- **WORK REQUIRED**: The answer must be every line of the data that holds the word "bidireccional".

- **DATA FOR REVIEW**:
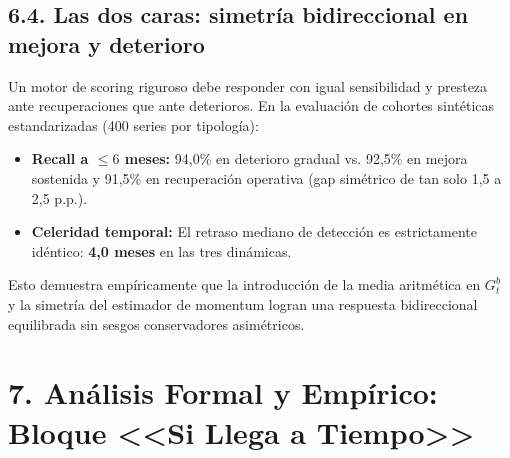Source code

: \documentclass[10pt,a4paper]{article}
\begin{document}
\subsection*{6.4. Las dos caras: simetría bidireccional en mejora y deterioro}
Un motor de scoring riguroso debe responder con igual sensibilidad y presteza ante recuperaciones que ante deterioros. En la evaluación de cohortes sintéticas estandarizadas (400 series por tipología):
\begin{itemize}[leftmargin=*, noitemsep]
  \item \textbf{Recall a $\le 6$ meses:} 94,0\% en deterioro gradual vs. 92,5\% en mejora sostenida y 91,5\% en recuperación operativa (gap simétrico de tan solo 1,5 a 2,5 p.p.).
  \item \textbf{Celeridad temporal:} El retraso mediano de detección es estrictamente idéntico: \textbf{4,0 meses} en las tres dinámicas.
\end{itemize}
Esto demuestra empíricamente que la introducción de la media aritmética en $G_t^b$ y la simetría del estimador de momentum logran una respuesta bidireccional equilibrada sin sesgos conservadores asimétricos.

\section*{7. Análisis Formal y Empírico: Bloque <<Si Llega a Tiempo>>}
\end{document}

- **SOLUTION TO THIS TASK**:
\subsection*{6.4. Las dos caras: simetría bidireccional en mejora y deterioro}
Esto demuestra empíricamente que la introducción de la media aritmética en $G_t^b$ y la simetría del estimador de momentum logran una respuesta bidireccional equilibrada sin sesgos conservadores asimétricos.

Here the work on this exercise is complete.